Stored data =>
=== Section Start ===

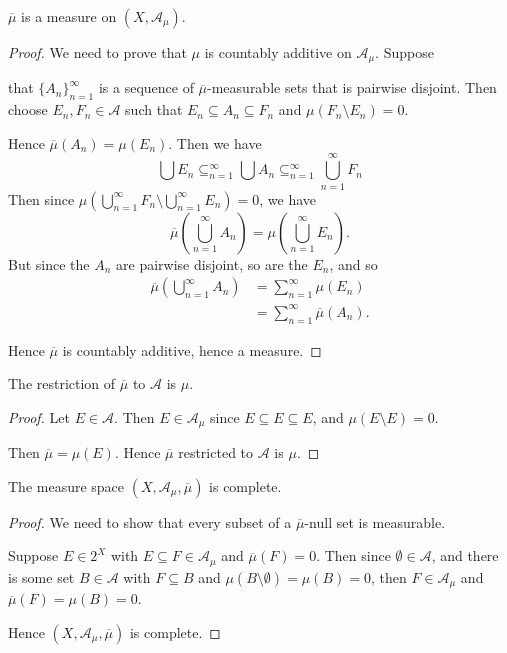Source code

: \documentclass{unswmaths}
\begin{document}
\begin{lemma}
    $\overline{\mu}$ is a measure on $(X,\mathcal{A}_\mu)$.
\end{lemma}
\begin{proof}
    We need to prove that $\mu$ is countably additive on $\mathcal{A}_\mu$. Suppose
    
    that $\{A_n\}_{n=1}^\infty$ is a sequence of $\overline{\mu}$-measurable sets
    that is pairwise disjoint. Then choose $E_n,F_n \in \mathcal{A}$
    such that $E_n \subseteq A_n \subseteq F_n$ and $\mu(F_n\setminus E_n) = 0$. 
    
    Hence $\overline{\mu}(A_n) = \mu(E_n)$. 
    Then we have
    \begin{equation*}
        \bigcup E_n \subseteq_{n=1}^\infty \bigcup A_n \subseteq_{n=1}^\infty \bigcup_{n=1}^\infty F_n
    \end{equation*}
    Then since ${\mu}(\bigcup_{n=1}^\infty F_n\setminus \bigcup_{n=1}^\infty E_n) = 0$,
    we have
    \begin{equation*}
        \overline{\mu}(\bigcup_{n=1}^\infty A_n) = \mu(\bigcup_{n=1}^\infty E_n).
    \end{equation*} 
    But since the $A_n$ are pairwise disjoint, so are the $E_n$, and so
    \begin{align*}
        \overline{\mu}(\bigcup_{n=1}^\infty A_n) &= \sum_{n=1}^\infty \mu(E_n)\\ 
        &= \sum_{n=1}^\infty \overline{\mu}(A_n).
    \end{align*}
    
    Hence $\overline{\mu}$ is countably additive, hence a measure.
   
\end{proof} 

\begin{lemma}
    The restriction of $\overline{\mu}$ to $\mathcal{A}$
    is $\mu$.
\end{lemma}
\begin{proof}
    Let $E \in \mathcal{A}$. Then $E \in \mathcal{A}_\mu$
    since $E\subseteq E\subseteq E$, and $\mu (E\setminus E) = 0$.
    
    Then $\overline{\mu} = \mu(E)$. Hence $\overline{\mu}$
    restricted to $\mathcal{A}$ is $\mu$.
\end{proof}

\begin{lemma}
    The measure space $(X,\mathcal{A}_\mu,\overline{\mu})$
    is complete.
\end{lemma}
\begin{proof}
    We need to show that every subset of a $\overline{\mu}$-null
    set is measurable.
    
    Suppose $E \in 2^X$ with $E \subseteq F \in \mathcal{A}_\mu$
    and $\overline{\mu}(F) = 0$. Then since $\emptyset \in \mathcal{A}$,
    and there is some set $B \in \mathcal{A}$ with $F \subseteq B$
    and $\mu(B\setminus \emptyset) = \mu(B) = 0$,
    then $F \in \mathcal{A}_\mu$ and $\overline{\mu}(F) = \mu(B) = 0$.
    
    Hence $(X,\mathcal{A}_\mu, \overline{\mu})$ is complete.
\end{proof} 
\end{document}
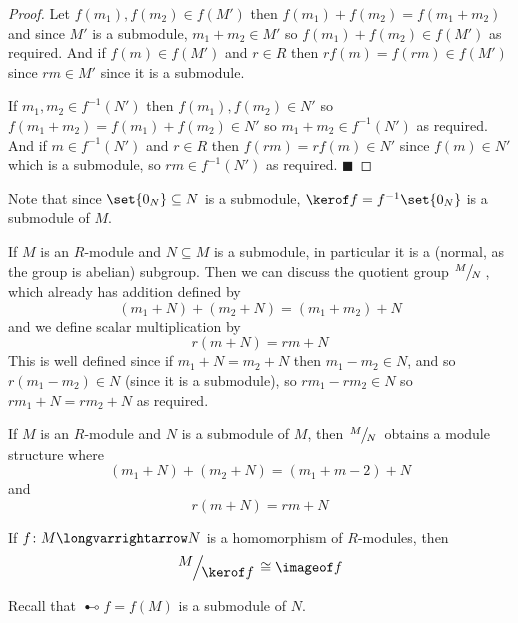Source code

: \documentclass[10pt]{article}
\let\longto=\longvarrightarrow
\def\qed{\hskip1cm\hbox{}\hfill$\blacksquare$}
\begin{document}
\begin{proof}

    \benum
        \item Let $f(m_1),f(m_2)\in f(M')$ then $f(m_1)+f(m_2)=f(m_1+m_2)$ and since $M'$ is a submodule, $m_1+m_2\in M'$ so $f(m_1)+f(m_2)\in f(M')$ as required.
        And if $f(m)\in f(M')$ and $r\in R$ then $rf(m)=f(rm)\in f(M')$ since $rm\in M'$ since it is a submodule.

        \item If $m_1,m_2\in f^{-1}(N')$ then $f(m_1), f(m_2)\in N'$ so $f(m_1+m_2)=f(m_1)+f(m_2)\in N'$ so $m_1+m_2\in f^{-1}(N')$ as required.
        And if $m\in f^{-1}(N')$ and $r\in R$ then $f(rm)=rf(m)\in N'$ since $f(m)\in N'$ which is a submodule, so $rm\in f^{-1}(N')$ as required.
        \qed
    \eenum

\end{proof}

Note that since $\set{0_N}\subseteq N$ is a submodule, $\kerof f=f^{-1}\set{0_N}$ is a submodule of $M$.

If $M$ is an $R$-module and $N\subseteq M$ is a submodule, in particular it is a (normal, as the group is abelian) subgroup.
Then we can discuss the quotient group $\slfrac MN$, which already has addition defined by
\[ (m_1+N) + (m_2+N) = (m_1+m_2) + N \]
and we define scalar multiplication by
\[ r(m+N) = rm + N \]
This is well defined since if $m_1+N=m_2+N$ then $m_1-m_2\in N$, and so $r(m_1-m_2)\in N$ (since it is a submodule), so $rm_1-rm_2\in N$ so $rm_1+N=rm_2+N$ as required.

\begin{defn*}

    If $M$ is an $R$-module and $N$ is a submodule of $M$, then $\slfrac MN$ obtains a module structure where
    \[ (m_1+N) + (m_2+N) = (m_1+m-2) + N \]
    and
    \[ r(m+N) = rm + N \]

\end{defn*}

\begin{thrm*}

    If $f\colon M\longto N$ is a homomorphism of $R$-modules, then
    \[ \slfrac M{\kerof f} \cong \imageof f \]

\end{thrm*}

Recall that $\imageof f=f(M)$ is a submodule of $N$.
\end{document}

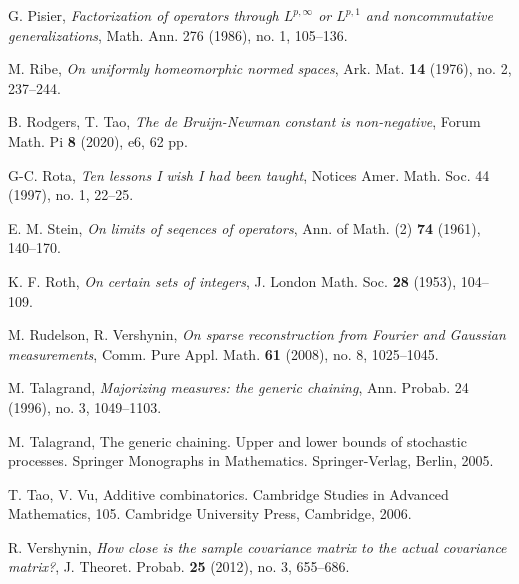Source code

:\documentclass[12pt,a4paper,reqno]{amsart}
\numberwithin{equation}{section}
\theoremstyle{plain}
\theoremstyle{definition}
\begin{document}
\begin{thebibliography}{10}
G. Pisier, \emph{Factorization of operators through $L^{p,\infty}$ or $L^{p,1}$ and noncommutative generalizations},
Math. Ann. 276 (1986), no. 1, 105--136.

M. Ribe, \emph{On uniformly homeomorphic normed spaces}, Ark. Mat. \textbf{14} (1976), no. 2, 237--244.

B. Rodgers, T. Tao, \emph{The de Bruijn-Newman constant is non-negative},  Forum Math. Pi \textbf{8} (2020), e6, 62 pp.

G-C. Rota, \emph{Ten lessons I wish I had been taught}, Notices Amer. Math. Soc. 44 (1997), no. 1, 22--25.

E. M. Stein, \emph{On limits of seqences of operators}, Ann. of Math. (2) \textbf{74} (1961), 140--170.

K. F. Roth, \emph{On certain sets of integers}, J. London Math. Soc. \textbf{28} (1953), 104--109.

M. Rudelson, R. Vershynin, \emph{On sparse reconstruction from Fourier and Gaussian measurements}, Comm. Pure Appl. Math. \textbf{61} (2008), no. 8, 1025--1045.

M. Talagrand, \emph{Majorizing measures: the generic chaining}, Ann. Probab. 24 (1996), no. 3, 1049--1103. 

M. Talagrand, The generic chaining. Upper and lower bounds of stochastic processes. Springer Monographs in Mathematics. Springer-Verlag, Berlin, 2005.

T. Tao, V. Vu, Additive combinatorics. Cambridge Studies in Advanced Mathematics, 105. Cambridge University Press, Cambridge, 2006.

R. Vershynin, \emph{How close is the sample covariance matrix to the actual covariance matrix?}, J. Theoret. Probab. \textbf{25} (2012), no. 3, 655--686. 

\end{thebibliography}
\end{document}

=== Section End ===

Return every record above exactly as written, but drop the pictures.

Source code

: \documentclass{unswmaths}
\begin{document}
\begin{lemma}
    $\overline{\mu}$ is a measure on $(X,\mathcal{A}_\mu)$.
\end{lemma}
\begin{proof}
    We need to prove that $\mu$ is countably additive on $\mathcal{A}_\mu$. Suppose
    
    that $\{A_n\}_{n=1}^\infty$ is a sequence of $\overline{\mu}$-measurable sets
    that is pairwise disjoint. Then choose $E_n,F_n \in \mathcal{A}$
    such that $E_n \subseteq A_n \subseteq F_n$ and $\mu(F_n\setminus E_n) = 0$. 
    
    Hence $\overline{\mu}(A_n) = \mu(E_n)$. 
    Then we have
    \begin{equation*}
        \bigcup E_n \subseteq_{n=1}^\infty \bigcup A_n \subseteq_{n=1}^\infty \bigcup_{n=1}^\infty F_n
    \end{equation*}
    Then since ${\mu}(\bigcup_{n=1}^\infty F_n\setminus \bigcup_{n=1}^\infty E_n) = 0$,
    we have
    \begin{equation*}
        \overline{\mu}(\bigcup_{n=1}^\infty A_n) = \mu(\bigcup_{n=1}^\infty E_n).
    \end{equation*} 
    But since the $A_n$ are pairwise disjoint, so are the $E_n$, and so
    \begin{align*}
        \overline{\mu}(\bigcup_{n=1}^\infty A_n) &= \sum_{n=1}^\infty \mu(E_n)\\ 
        &= \sum_{n=1}^\infty \overline{\mu}(A_n).
    \end{align*}
    
    Hence $\overline{\mu}$ is countably additive, hence a measure.
   
\end{proof} 

\begin{lemma}
    The restriction of $\overline{\mu}$ to $\mathcal{A}$
    is $\mu$.
\end{lemma}
\begin{proof}
    Let $E \in \mathcal{A}$. Then $E \in \mathcal{A}_\mu$
    since $E\subseteq E\subseteq E$, and $\mu (E\setminus E) = 0$.
    
    Then $\overline{\mu} = \mu(E)$. Hence $\overline{\mu}$
    restricted to $\mathcal{A}$ is $\mu$.
\end{proof}

\begin{lemma}
    The measure space $(X,\mathcal{A}_\mu,\overline{\mu})$
    is complete.
\end{lemma}
\begin{proof}
    We need to show that every subset of a $\overline{\mu}$-null
    set is measurable.
    
    Suppose $E \in 2^X$ with $E \subseteq F \in \mathcal{A}_\mu$
    and $\overline{\mu}(F) = 0$. Then since $\emptyset \in \mathcal{A}$,
    and there is some set $B \in \mathcal{A}$ with $F \subseteq B$
    and $\mu(B\setminus \emptyset) = \mu(B) = 0$,
    then $F \in \mathcal{A}_\mu$ and $\overline{\mu}(F) = \mu(B) = 0$.
    
    Hence $(X,\mathcal{A}_\mu, \overline{\mu})$ is complete.
\end{proof} 
\end{document}
Source code

: \documentclass[10pt]{article}
\let\longto=\longvarrightarrow
\def\qed{\hskip1cm\hbox{}\hfill$\blacksquare$}
\begin{document}
\begin{proof}

    \benum
        \item Let $f(m_1),f(m_2)\in f(M')$ then $f(m_1)+f(m_2)=f(m_1+m_2)$ and since $M'$ is a submodule, $m_1+m_2\in M'$ so $f(m_1)+f(m_2)\in f(M')$ as required.
        And if $f(m)\in f(M')$ and $r\in R$ then $rf(m)=f(rm)\in f(M')$ since $rm\in M'$ since it is a submodule.

        \item If $m_1,m_2\in f^{-1}(N')$ then $f(m_1), f(m_2)\in N'$ so $f(m_1+m_2)=f(m_1)+f(m_2)\in N'$ so $m_1+m_2\in f^{-1}(N')$ as required.
        And if $m\in f^{-1}(N')$ and $r\in R$ then $f(rm)=rf(m)\in N'$ since $f(m)\in N'$ which is a submodule, so $rm\in f^{-1}(N')$ as required.
        \qed
    \eenum

\end{proof}

Note that since $\set{0_N}\subseteq N$ is a submodule, $\kerof f=f^{-1}\set{0_N}$ is a submodule of $M$.

If $M$ is an $R$-module and $N\subseteq M$ is a submodule, in particular it is a (normal, as the group is abelian) subgroup.
Then we can discuss the quotient group $\slfrac MN$, which already has addition defined by
\[ (m_1+N) + (m_2+N) = (m_1+m_2) + N \]
and we define scalar multiplication by
\[ r(m+N) = rm + N \]
This is well defined since if $m_1+N=m_2+N$ then $m_1-m_2\in N$, and so $r(m_1-m_2)\in N$ (since it is a submodule), so $rm_1-rm_2\in N$ so $rm_1+N=rm_2+N$ as required.

\begin{defn*}

    If $M$ is an $R$-module and $N$ is a submodule of $M$, then $\slfrac MN$ obtains a module structure where
    \[ (m_1+N) + (m_2+N) = (m_1+m-2) + N \]
    and
    \[ r(m+N) = rm + N \]

\end{defn*}

\begin{thrm*}

    If $f\colon M\longto N$ is a homomorphism of $R$-modules, then
    \[ \slfrac M{\kerof f} \cong \imageof f \]

\end{thrm*}

Recall that $\imageof f=f(M)$ is a submodule of $N$.
\end{document}

Source code

:\documentclass[12pt,a4paper,reqno]{amsart}
\numberwithin{equation}{section}
\theoremstyle{plain}
\theoremstyle{definition}
\begin{document}
\begin{thebibliography}{10}
G. Pisier, \emph{Factorization of operators through $L^{p,\infty}$ or $L^{p,1}$ and noncommutative generalizations},
Math. Ann. 276 (1986), no. 1, 105--136.

M. Ribe, \emph{On uniformly homeomorphic normed spaces}, Ark. Mat. \textbf{14} (1976), no. 2, 237--244.

B. Rodgers, T. Tao, \emph{The de Bruijn-Newman constant is non-negative},  Forum Math. Pi \textbf{8} (2020), e6, 62 pp.

G-C. Rota, \emph{Ten lessons I wish I had been taught}, Notices Amer. Math. Soc. 44 (1997), no. 1, 22--25.

E. M. Stein, \emph{On limits of seqences of operators}, Ann. of Math. (2) \textbf{74} (1961), 140--170.

K. F. Roth, \emph{On certain sets of integers}, J. London Math. Soc. \textbf{28} (1953), 104--109.

M. Rudelson, R. Vershynin, \emph{On sparse reconstruction from Fourier and Gaussian measurements}, Comm. Pure Appl. Math. \textbf{61} (2008), no. 8, 1025--1045.

M. Talagrand, \emph{Majorizing measures: the generic chaining}, Ann. Probab. 24 (1996), no. 3, 1049--1103. 

M. Talagrand, The generic chaining. Upper and lower bounds of stochastic processes. Springer Monographs in Mathematics. Springer-Verlag, Berlin, 2005.

T. Tao, V. Vu, Additive combinatorics. Cambridge Studies in Advanced Mathematics, 105. Cambridge University Press, Cambridge, 2006.

R. Vershynin, \emph{How close is the sample covariance matrix to the actual covariance matrix?}, J. Theoret. Probab. \textbf{25} (2012), no. 3, 655--686. 

\end{thebibliography}
\end{document}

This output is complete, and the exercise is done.